For workers’ compensation.
We may disclose your health information to the extent such records are reasonably related to any injury for which workers compensation is claimed.

PVSA will not make any other use or disclosure of your protected health information without your written authorization. You may revoke such authorization at any time, except to the extent that PVSA has taken action in reliance thereon. Any revocation must be in writing.

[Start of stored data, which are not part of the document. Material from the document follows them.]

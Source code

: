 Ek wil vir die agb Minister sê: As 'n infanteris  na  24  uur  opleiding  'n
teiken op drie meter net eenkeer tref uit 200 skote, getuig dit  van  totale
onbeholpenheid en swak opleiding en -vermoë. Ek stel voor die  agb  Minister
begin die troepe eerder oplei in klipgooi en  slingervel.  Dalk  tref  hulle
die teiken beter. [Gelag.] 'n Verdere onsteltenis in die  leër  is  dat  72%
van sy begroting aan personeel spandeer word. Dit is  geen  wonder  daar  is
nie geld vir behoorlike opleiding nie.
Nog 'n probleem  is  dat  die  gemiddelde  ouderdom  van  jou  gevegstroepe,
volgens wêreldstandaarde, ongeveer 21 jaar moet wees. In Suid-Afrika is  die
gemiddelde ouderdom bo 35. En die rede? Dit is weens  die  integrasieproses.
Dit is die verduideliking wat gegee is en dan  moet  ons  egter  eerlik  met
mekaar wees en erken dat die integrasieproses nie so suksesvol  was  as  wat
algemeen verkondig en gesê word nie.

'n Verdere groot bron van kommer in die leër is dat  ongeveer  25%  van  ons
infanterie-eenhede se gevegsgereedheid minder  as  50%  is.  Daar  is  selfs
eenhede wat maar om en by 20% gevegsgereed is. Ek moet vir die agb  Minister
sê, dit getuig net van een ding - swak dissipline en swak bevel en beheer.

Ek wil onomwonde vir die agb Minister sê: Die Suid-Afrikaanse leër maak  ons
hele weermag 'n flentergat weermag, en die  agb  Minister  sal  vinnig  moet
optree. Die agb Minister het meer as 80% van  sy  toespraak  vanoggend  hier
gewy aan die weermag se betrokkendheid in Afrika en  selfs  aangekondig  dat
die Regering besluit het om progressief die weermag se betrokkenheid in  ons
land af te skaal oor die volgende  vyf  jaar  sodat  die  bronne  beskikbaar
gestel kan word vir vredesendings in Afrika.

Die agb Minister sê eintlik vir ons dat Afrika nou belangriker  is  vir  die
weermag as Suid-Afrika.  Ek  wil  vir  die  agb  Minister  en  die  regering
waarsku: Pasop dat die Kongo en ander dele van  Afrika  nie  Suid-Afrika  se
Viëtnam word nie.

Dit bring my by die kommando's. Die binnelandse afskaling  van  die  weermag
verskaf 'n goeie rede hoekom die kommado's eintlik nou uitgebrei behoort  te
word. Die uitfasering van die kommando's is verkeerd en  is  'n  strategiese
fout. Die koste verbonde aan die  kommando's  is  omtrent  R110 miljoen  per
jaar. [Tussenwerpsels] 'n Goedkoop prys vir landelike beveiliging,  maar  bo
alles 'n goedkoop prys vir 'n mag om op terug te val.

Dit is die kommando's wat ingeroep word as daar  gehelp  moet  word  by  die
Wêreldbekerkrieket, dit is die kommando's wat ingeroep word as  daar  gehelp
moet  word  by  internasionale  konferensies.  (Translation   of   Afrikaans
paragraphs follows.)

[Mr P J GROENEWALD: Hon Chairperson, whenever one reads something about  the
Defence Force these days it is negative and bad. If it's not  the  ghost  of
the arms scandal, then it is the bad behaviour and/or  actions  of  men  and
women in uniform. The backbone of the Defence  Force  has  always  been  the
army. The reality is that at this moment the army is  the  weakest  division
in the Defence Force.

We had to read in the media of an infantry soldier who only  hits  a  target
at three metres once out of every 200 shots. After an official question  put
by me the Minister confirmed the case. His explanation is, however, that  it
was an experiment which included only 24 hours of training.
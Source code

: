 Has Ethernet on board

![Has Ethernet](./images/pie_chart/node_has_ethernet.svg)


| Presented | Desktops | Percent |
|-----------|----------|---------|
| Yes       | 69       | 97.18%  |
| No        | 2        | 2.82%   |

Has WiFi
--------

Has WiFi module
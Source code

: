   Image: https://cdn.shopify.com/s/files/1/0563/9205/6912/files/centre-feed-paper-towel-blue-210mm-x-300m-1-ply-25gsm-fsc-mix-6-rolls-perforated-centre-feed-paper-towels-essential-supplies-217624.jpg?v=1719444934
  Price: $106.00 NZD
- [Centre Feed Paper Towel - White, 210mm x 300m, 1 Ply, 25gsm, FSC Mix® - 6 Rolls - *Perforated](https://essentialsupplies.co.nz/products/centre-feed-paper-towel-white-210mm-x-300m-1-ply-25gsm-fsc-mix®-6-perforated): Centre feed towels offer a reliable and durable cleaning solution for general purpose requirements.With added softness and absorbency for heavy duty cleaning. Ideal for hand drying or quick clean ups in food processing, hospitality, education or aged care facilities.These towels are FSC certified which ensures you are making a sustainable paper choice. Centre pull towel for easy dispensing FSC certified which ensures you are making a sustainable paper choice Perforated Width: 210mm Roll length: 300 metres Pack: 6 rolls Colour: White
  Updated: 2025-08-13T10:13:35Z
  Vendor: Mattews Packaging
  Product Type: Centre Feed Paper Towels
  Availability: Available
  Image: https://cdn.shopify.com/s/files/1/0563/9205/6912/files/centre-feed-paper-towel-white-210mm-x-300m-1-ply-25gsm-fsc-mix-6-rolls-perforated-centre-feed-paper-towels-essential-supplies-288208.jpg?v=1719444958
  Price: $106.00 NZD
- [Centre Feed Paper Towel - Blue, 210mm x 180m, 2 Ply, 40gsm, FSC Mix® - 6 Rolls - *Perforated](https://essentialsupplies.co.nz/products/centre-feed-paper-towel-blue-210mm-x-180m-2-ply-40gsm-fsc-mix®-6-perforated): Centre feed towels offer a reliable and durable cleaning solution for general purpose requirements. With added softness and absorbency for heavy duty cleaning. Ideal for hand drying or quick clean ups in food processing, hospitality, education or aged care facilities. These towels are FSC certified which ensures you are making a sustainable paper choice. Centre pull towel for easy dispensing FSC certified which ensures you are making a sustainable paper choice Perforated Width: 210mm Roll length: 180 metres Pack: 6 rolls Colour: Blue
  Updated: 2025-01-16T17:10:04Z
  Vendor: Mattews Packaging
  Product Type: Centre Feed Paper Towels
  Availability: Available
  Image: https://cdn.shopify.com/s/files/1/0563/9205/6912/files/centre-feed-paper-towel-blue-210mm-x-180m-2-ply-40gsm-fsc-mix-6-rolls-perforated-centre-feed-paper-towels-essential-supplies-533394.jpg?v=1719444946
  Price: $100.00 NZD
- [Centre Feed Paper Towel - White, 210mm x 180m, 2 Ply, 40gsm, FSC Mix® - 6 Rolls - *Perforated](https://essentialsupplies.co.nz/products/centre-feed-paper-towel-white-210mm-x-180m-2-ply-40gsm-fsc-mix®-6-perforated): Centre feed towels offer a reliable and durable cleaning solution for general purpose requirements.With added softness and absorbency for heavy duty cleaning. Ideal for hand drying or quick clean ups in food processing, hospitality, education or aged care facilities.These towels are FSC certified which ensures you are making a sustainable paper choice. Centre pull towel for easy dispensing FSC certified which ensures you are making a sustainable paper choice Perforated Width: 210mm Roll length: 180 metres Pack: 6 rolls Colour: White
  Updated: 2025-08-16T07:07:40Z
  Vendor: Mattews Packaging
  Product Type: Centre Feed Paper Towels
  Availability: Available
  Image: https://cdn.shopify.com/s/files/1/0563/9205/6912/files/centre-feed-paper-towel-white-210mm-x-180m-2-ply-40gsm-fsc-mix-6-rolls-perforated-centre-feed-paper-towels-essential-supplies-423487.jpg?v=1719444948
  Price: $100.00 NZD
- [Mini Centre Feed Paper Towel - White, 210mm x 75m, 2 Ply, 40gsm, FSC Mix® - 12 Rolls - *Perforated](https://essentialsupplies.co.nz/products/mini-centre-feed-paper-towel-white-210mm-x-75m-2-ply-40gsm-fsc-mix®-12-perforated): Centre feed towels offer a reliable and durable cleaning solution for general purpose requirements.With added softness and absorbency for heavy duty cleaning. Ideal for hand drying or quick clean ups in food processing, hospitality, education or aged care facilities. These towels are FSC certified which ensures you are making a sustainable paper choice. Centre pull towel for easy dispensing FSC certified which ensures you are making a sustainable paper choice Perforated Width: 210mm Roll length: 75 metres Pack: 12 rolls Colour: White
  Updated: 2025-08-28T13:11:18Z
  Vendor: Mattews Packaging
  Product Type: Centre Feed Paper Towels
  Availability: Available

Your Rights Regarding Your Protected Health Information

You are permitted to request that restrictions be placed on certain uses or disclosures of your protected health information by PVSA to carry out treatment, payment, or healthcare operations. You must request such a restriction in writing. We are not required to agree to your request, but if we do agree, we must adhere to the restriction, except when your protected health information is needed in an emergency treatment situation. In this event, information may be disclosed only to healthcare providers treating you. Also, a restriction would not apply when we are required by law to disclose certain healthcare information.

You have the right to review and/or obtain a copy of your healthcare records, with the exception of psychotherapy notes, or information compiled for use (or in anticipation for use) in a civil, criminal, or administrative action or proceeding. PVSA may deny an access under other circumstances, in which case you have the right to have such a denial reviewed. We may charge a reasonable fee for copying your records.

You may request that PVSA send protected health information, including billing information, to you by alternative means or to alternative locations. You may also request that PVSA not send information to a particular address or location or contact you at a specific location, perhaps your place of employment. This request must be submitted in writing. We will accommodate reasonable requests by you.

You have the right to request that PVSA amend portions of your healthcare records, as long as such information is maintained by us. You must submit this request in writing, and under certain circumstances the request may be denied.

You may request to receive an accounting of the disclosures of your protected health information made by PVSA for the six years prior to the date of the request, beginning with disclosures made after April 14, 2003. We are not required, however, to record disclosures we make pursuant to a signed consent or authorization.

You may request and receive a paper copy of this Notice, if you had previously received or agreed to receive the Notice electronically.

Any person or patient may file a complaint with PVSA and/or the Secretary of Health and Human Services if they believe their privacy rights have been violated. To file a complaint with PVSA, please contact the Privacy Officer at the following:

Privacy Officer
Pioneer Valley Surgical Associates, P.C.
2 Medical Center Drive, Suite 404
Springfield, MA 01107

It is the policy of PVSA that no retaliatory action will be made against any individual who submits or conveys a complaint of suspected or actual non-compliance or violation of the privacy standards.

This Notice of Privacy Practices is effective April 14, 2003.